The wavelength of a particular color of green light is 504 nm.
The frequency of this color is ___sec-1.
c = freqency x wavelength
3E8 m/s = freqency x 504E-9 m
am confused
An explanation like that doesn't help. Confused about what?
c = speed of light = 3 x 10^8 meters/second
frequency is what you solve for. That's the unknown
wavelength = 504 nm = 504 x 10^-9 meters
To find the frequency of green light with a wavelength of 504 nm, you can use the equation:
c = λν
where:
c = the speed of light in a vacuum (approximately 2.998 × 10^8 meters per second)

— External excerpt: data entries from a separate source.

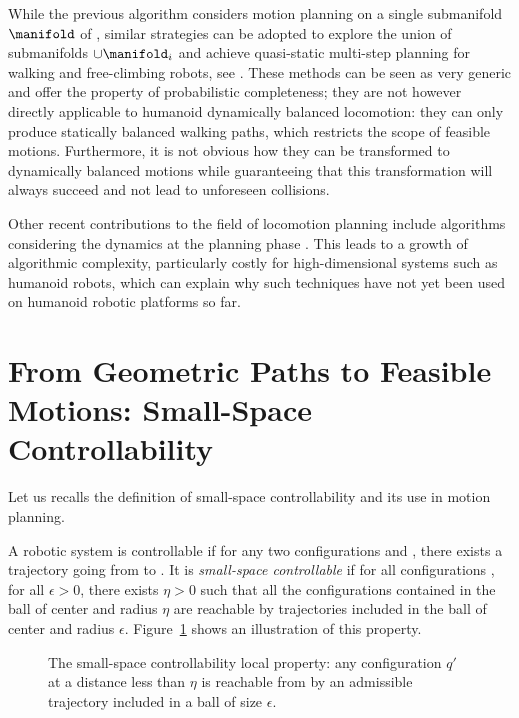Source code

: While the previous algorithm considers motion planning on a single
submanifold $\manifold$ of {\cspace}, similar strategies can be
adopted to explore the union of submanifolds $\cup\manifold_{i}$ and
achieve quasi-static multi-step planning for walking and free-climbing
robots, see \cite{bretl2006motion, haus10}. These methods can be seen
as very generic and offer the property of probabilistic completeness;
they are not however directly applicable to humanoid dynamically
balanced locomotion: they can only produce statically balanced walking
paths, which restricts the scope of feasible motions. Furthermore, it
is not obvious how they can be transformed to dynamically balanced
motions while guaranteeing that this transformation will always
succeed and not lead to unforeseen collisions.

Other recent contributions to the field of locomotion planning include
algorithms considering the dynamics at the planning phase
\cite{glassman2010quadratic, shkolnik2011bounding}. This leads to a
growth of algorithmic complexity, particularly costly for
high-dimensional systems such as humanoid robots, which can explain
why such techniques have not yet been used on humanoid robotic
platforms so far.

\section{From Geometric Paths to Feasible Motions: Small-Space Controllability}
\label{sec:ssc} 

Let us recalls the definition of small-space controllability and its
use in motion planning.

A robotic system is controllable if for any two configurations 
and , there exists a trajectory going from  to .  It is
\textit{small-space controllable} if for all configurations \config{}, for
all $\epsilon >0$, there exists $\eta >0$ such that all the
configurations contained in the ball of center \config{} and radius $\eta$
are reachable by trajectories included in the ball of center \config{} and
radius $\epsilon$. Figure~\ref{fig:ssc1} shows an illustration of this
property.

\begin{figure}
  \centering
  

  \caption{The small-space controllability local property:  any configuration $q'$ 
    at a distance less than
    $\eta$ is reachable from \config{} by an admissible trajectory included in
    a ball of size $\epsilon$.}
  \label{fig:ssc1}
\end{figure}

λ = the wavelength of the light in meters
ν = the frequency of the light in hertz (sec^-1)
First, convert the wavelength from nanometers to meters by dividing it by 10^9:
λ = 504 nm / 10^9 = 5.04 × 10^-7 meters
Next, insert the known values into the equation:
2.998 × 10^8 m/s = (5.04 × 10^-7 m) × ν
To find ν, divide both sides of the equation by (5.04 × 10^-7 m):
ν = (2.998 × 10^8 m/s) / (5.04 × 10^-7 m)
Calculating this gives us the frequency of the green light:
ν ≈ 5.95 × 10^14 sec^-1
Therefore, the frequency of the green light is approximately 5.95 × 10^14 sec^-1.